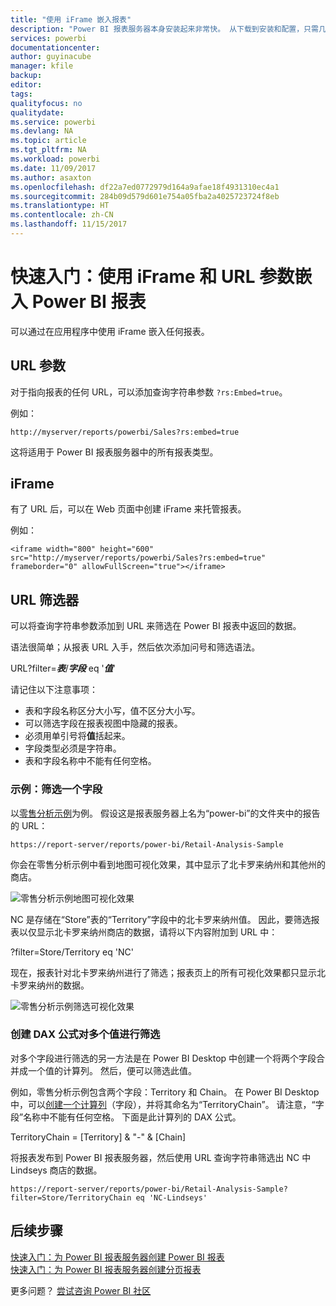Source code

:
 ```yaml
---
title: "使用 iFrame 嵌入报表"
description: "Power BI 报表服务器本身安装起来非常快。 从下载到安装和配置，只需几分钟，即可快速上手使用。"
services: powerbi
documentationcenter: 
author: guyinacube
manager: kfile
backup: 
editor: 
tags: 
qualityfocus: no
qualitydate: 
ms.service: powerbi
ms.devlang: NA
ms.topic: article
ms.tgt_pltfrm: NA
ms.workload: powerbi
ms.date: 11/09/2017
ms.author: asaxton
ms.openlocfilehash: df22a7ed0772979d164a9afae18f4931310ec4a1
ms.sourcegitcommit: 284b09d579d601e754a05fba2a4025723724f8eb
ms.translationtype: HT
ms.contentlocale: zh-CN
ms.lasthandoff: 11/15/2017
---
```

# <a name="quickstart-embed-a-power-bi-report-using-an-iframe-and-url-parameters"></a>快速入门：使用 iFrame 和 URL 参数嵌入 Power BI 报表

可以通过在应用程序中使用 iFrame 嵌入任何报表。 

## <a name="url-parameter"></a>URL 参数

对于指向报表的任何 URL，可以添加查询字符串参数 `?rs:Embed=true`。

例如：

```
http://myserver/reports/powerbi/Sales?rs:embed=true
```

这将适用于 Power BI 报表服务器中的所有报表类型。

## <a name="iframe"></a>iFrame

有了 URL 后，可以在 Web 页面中创建 iFrame 来托管报表。

例如：

```
<iframe width="800" height="600" src="http://myserver/reports/powerbi/Sales?rs:embed=true" frameborder="0" allowFullScreen="true"></iframe>
```

## <a name="url-filter"></a>URL 筛选器

可以将查询字符串参数添加到 URL 来筛选在 Power BI 报表中返回的数据。

语法很简单；从报表 URL 入手，然后依次添加问号和筛选语法。

URL?filter=***表***/***字段*** eq '***值***'

请记住以下注意事项：

- 表和字段名称区分大小写，值不区分大小写。
- 可以筛选字段在报表视图中隐藏的报表。
- 必须用单引号将**值**括起来。
- 字段类型必须是字符串。
- 表和字段名称中不能有任何空格。

###  <a name="example-filter-on-a-field"></a>示例：筛选一个字段

以[零售分析示例](../sample-datasets.md)为例。 假设这是报表服务器上名为“power-bi”的文件夹中的报告的 URL：

```
https://report-server/reports/power-bi/Retail-Analysis-Sample
```

你会在零售分析示例中看到地图可视化效果，其中显示了北卡罗来纳州和其他州的商店。

![零售分析示例地图可视化效果](media/quickstart-embed/report-server-retail-analysis-sample-map.png)

NC 是存储在“Store”表的“Territory”字段中的北卡罗来纳州值。 因此，要筛选报表以仅显示北卡罗来纳州商店的数据，请将以下内容附加到 URL 中：

?filter=Store/Territory eq 'NC'

现在，报表针对北卡罗来纳州进行了筛选；报表页上的所有可视化效果都只显示北卡罗来纳州的数据。

![零售分析示例筛选可视化效果](media/quickstart-embed/report-server-retail-analysis-sample-filtered-map.png)

### <a name="create-a-dax-formula-to-filter-on-multiple-values"></a>创建 DAX 公式对多个值进行筛选

对多个字段进行筛选的另一方法是在 Power BI Desktop 中创建一个将两个字段合并成一个值的计算列。 然后，便可以筛选此值。

例如，零售分析示例包含两个字段：Territory 和 Chain。 在 Power BI Desktop 中，可以[创建一个计算列](../desktop-tutorial-create-calculated-columns.md)（字段），并将其命名为“TerritoryChain”。 请注意，“字段”名称中不能有任何空格。 下面是此计算列的 DAX 公式。

TerritoryChain = [Territory] & "-" & [Chain]

将报表发布到 Power BI 报表服务器，然后使用 URL 查询字符串筛选出 NC 中 Lindseys 商店的数据。

```
https://report-server/reports/power-bi/Retail-Analysis-Sample?filter=Store/TerritoryChain eq 'NC-Lindseys'

```

## <a name="next-steps"></a>后续步骤

[快速入门：为 Power BI 报表服务器创建 Power BI 报表](quickstart-create-powerbi-report.md)  
[快速入门：为 Power BI 报表服务器创建分页报表](quickstart-create-paginated-report.md)  

更多问题？ [尝试咨询 Power BI 社区](https://community.powerbi.com/)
__________________________________________________
Task objective:
Write out the line containing "对多个字段进行筛选的另一方法是在 Power BI" and every line after it through the end of the entries. Keep each one exactly as it is, and add nothing.

Answer section:
对多个字段进行筛选的另一方法是在 Power BI Desktop 中创建一个将两个字段合并成一个值的计算列。 然后，便可以筛选此值。

例如，零售分析示例包含两个字段：Territory 和 Chain。 在 Power BI Desktop 中，可以[创建一个计算列](../desktop-tutorial-create-calculated-columns.md)（字段），并将其命名为“TerritoryChain”。 请注意，“字段”名称中不能有任何空格。 下面是此计算列的 DAX 公式。

TerritoryChain = [Territory] & "-" & [Chain]

将报表发布到 Power BI 报表服务器，然后使用 URL 查询字符串筛选出 NC 中 Lindseys 商店的数据。

```
https://report-server/reports/power-bi/Retail-Analysis-Sample?filter=Store/TerritoryChain eq 'NC-Lindseys'

```

## <a name="next-steps"></a>后续步骤

[快速入门：为 Power BI 报表服务器创建 Power BI 报表](quickstart-create-powerbi-report.md)  
[快速入门：为 Power BI 报表服务器创建分页报表](quickstart-create-paginated-report.md)  

更多问题？ [尝试咨询 Power BI 社区](https://community.powerbi.com/)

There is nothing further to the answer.